As Galaxy Tab 10.1 allowed for sale.

Samsung has added the iPhone 5 to the growing list of products in dispute between the South Korean manufacturer and Apple.

Reports initially suggested the iPhone 5 was the centre of a new US lawsuit between the companies, but some observers suggested the sixth-generation iPhone would added to the existing set of claims Samsung has over several versions of the iPhone and iPad.

 "We have little choice but to take the steps necessary to protect our innovations and intellectual property rights," the company said in a statement.

Both companies have continued to allege their rival infringed on key patents around wireless communications, hardware design and software.

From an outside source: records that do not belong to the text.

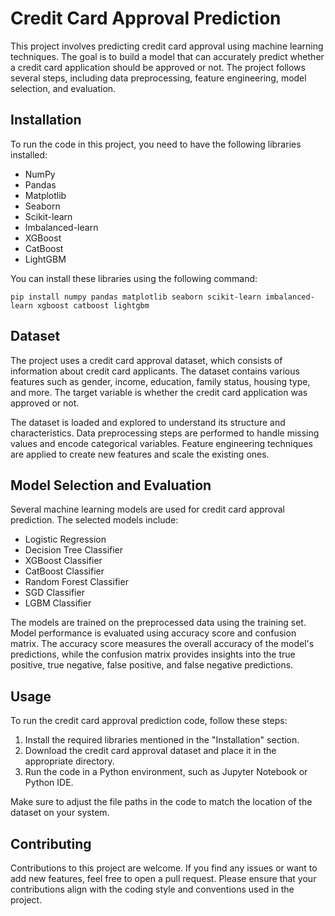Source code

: # Credit Card Approval Prediction

This project involves predicting credit card approval using machine learning techniques. The goal is to build a model that can accurately predict whether a credit card application should be approved or not. The project follows several steps, including data preprocessing, feature engineering, model selection, and evaluation.

## Installation

To run the code in this project, you need to have the following libraries installed:

- NumPy
- Pandas
- Matplotlib
- Seaborn
- Scikit-learn
- Imbalanced-learn
- XGBoost
- CatBoost
- LightGBM

You can install these libraries using the following command:

```shell
pip install numpy pandas matplotlib seaborn scikit-learn imbalanced-learn xgboost catboost lightgbm
```

## Dataset

The project uses a credit card approval dataset, which consists of information about credit card applicants. The dataset contains various features such as gender, income, education, family status, housing type, and more. The target variable is whether the credit card application was approved or not.

The dataset is loaded and explored to understand its structure and characteristics. Data preprocessing steps are performed to handle missing values and encode categorical variables. Feature engineering techniques are applied to create new features and scale the existing ones.

## Model Selection and Evaluation

Several machine learning models are used for credit card approval prediction. The selected models include:

- Logistic Regression
- Decision Tree Classifier
- XGBoost Classifier
- CatBoost Classifier
- Random Forest Classifier
- SGD Classifier
- LGBM Classifier

The models are trained on the preprocessed data using the training set. Model performance is evaluated using accuracy score and confusion matrix. The accuracy score measures the overall accuracy of the model's predictions, while the confusion matrix provides insights into the true positive, true negative, false positive, and false negative predictions.

## Usage

To run the credit card approval prediction code, follow these steps:

1. Install the required libraries mentioned in the "Installation" section.
2. Download the credit card approval dataset and place it in the appropriate directory.
3. Run the code in a Python environment, such as Jupyter Notebook or Python IDE.

Make sure to adjust the file paths in the code to match the location of the dataset on your system.

## Contributing

Contributions to this project are welcome. If you find any issues or want to add new features, feel free to open a pull request. Please ensure that your contributions align with the coding style and conventions used in the project.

The world's top two smartphone makers are locked in patent disputes in 10 countries as they vie to dominate the lucrative market.

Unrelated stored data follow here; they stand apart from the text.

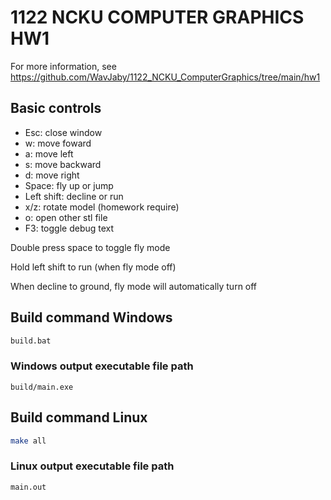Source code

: 
# 1122 NCKU COMPUTER GRAPHICS HW1

For more information, see <https://github.com/WavJaby/1122_NCKU_ComputerGraphics/tree/main/hw1>

## Basic controls

- Esc: close window
- w: move foward
- a: move left
- s: move backward
- d: move right
- Space: fly up or jump
- Left shift: decline or run
- x/z: rotate model (homework require)
- o: open other stl file
- F3: toggle debug text

Double press space to toggle fly mode

Hold left shift to run (when fly mode off)

When decline to ground, fly mode will automatically turn off

## Build command Windows

```bash
build.bat
```

### Windows output executable file path

`build/main.exe`

## Build command Linux

```bash
make all
```

### Linux output executable file path

`main.out`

Samsung's latest move comes as a US court removed a temporary sales ban on the Galaxy Tab 10.1, allowing the South Korean company to sell the product in the United States.

While the Galaxy 10.1 is an older model, the lifting of the ban could still help Samsung in the run-up to the pivotal holiday shopping season.

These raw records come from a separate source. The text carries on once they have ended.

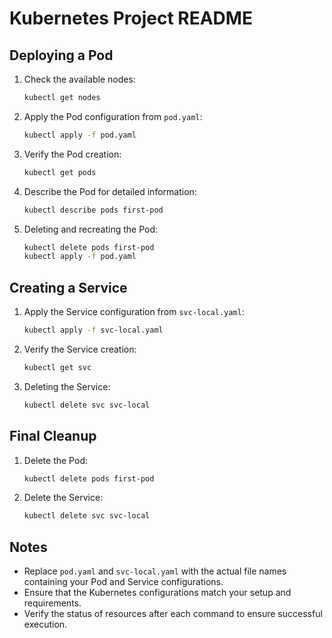 # Kubernetes Project README

## Deploying a Pod

1. Check the available nodes:
    ```bash
    kubectl get nodes
    ```

2. Apply the Pod configuration from `pod.yaml`:
    ```bash
    kubectl apply -f pod.yaml
    ```

3. Verify the Pod creation:
    ```bash
    kubectl get pods
    ```

4. Describe the Pod for detailed information:
    ```bash
    kubectl describe pods first-pod
    ```

5. Deleting and recreating the Pod:
    ```bash
    kubectl delete pods first-pod
    kubectl apply -f pod.yaml
    ```

## Creating a Service

1. Apply the Service configuration from `svc-local.yaml`:
    ```bash
    kubectl apply -f svc-local.yaml
    ```

2. Verify the Service creation:
    ```bash
    kubectl get svc
    ```

3. Deleting the Service:
    ```bash
    kubectl delete svc svc-local
    ```

## Final Cleanup

1. Delete the Pod:
    ```bash
    kubectl delete pods first-pod
    ```

2. Delete the Service:
    ```bash
    kubectl delete svc svc-local
    ```

## Notes

- Replace `pod.yaml` and `svc-local.yaml` with the actual file names containing your Pod and Service configurations.
- Ensure that the Kubernetes configurations match your setup and requirements.
- Verify the status of resources after each command to ensure successful execution.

"We are pleased with the court's action today, which vindicates our position that there was no infringement of Apple's design patent and that an injunction was not called for," Samsung said in a statement.

Samsung suffered a similar sales ban on the device last year in Australia, a move later retracted and allowed for sale before Christmas 2011.

The US injunction on the Galaxy tablet had been put in place ahead of a month-long trial that pitted the iPhone maker against Samsung in a closely watched legal battle that ended in August with a victory for Apple on many of its patent violation claims.

However, the jury found that Samsung had not violated the patent that was the basis for the tablet injunction and Samsung argued the sales ban should be lifted.

The sole basis for the preliminary injunction no longer exists since the jury found that Samsung's Galaxy Tab had not violated one of Apple's patents.

"The court does not agree with Apple that Samsung's motion for dissolution of the June 26 preliminary injunction cannot be fairly decided without resolving Apple's post-trial motions," Judge Lucy Koh said in her ruling.

Apple could not immediately be reached for comment outside regular U.S. business hours.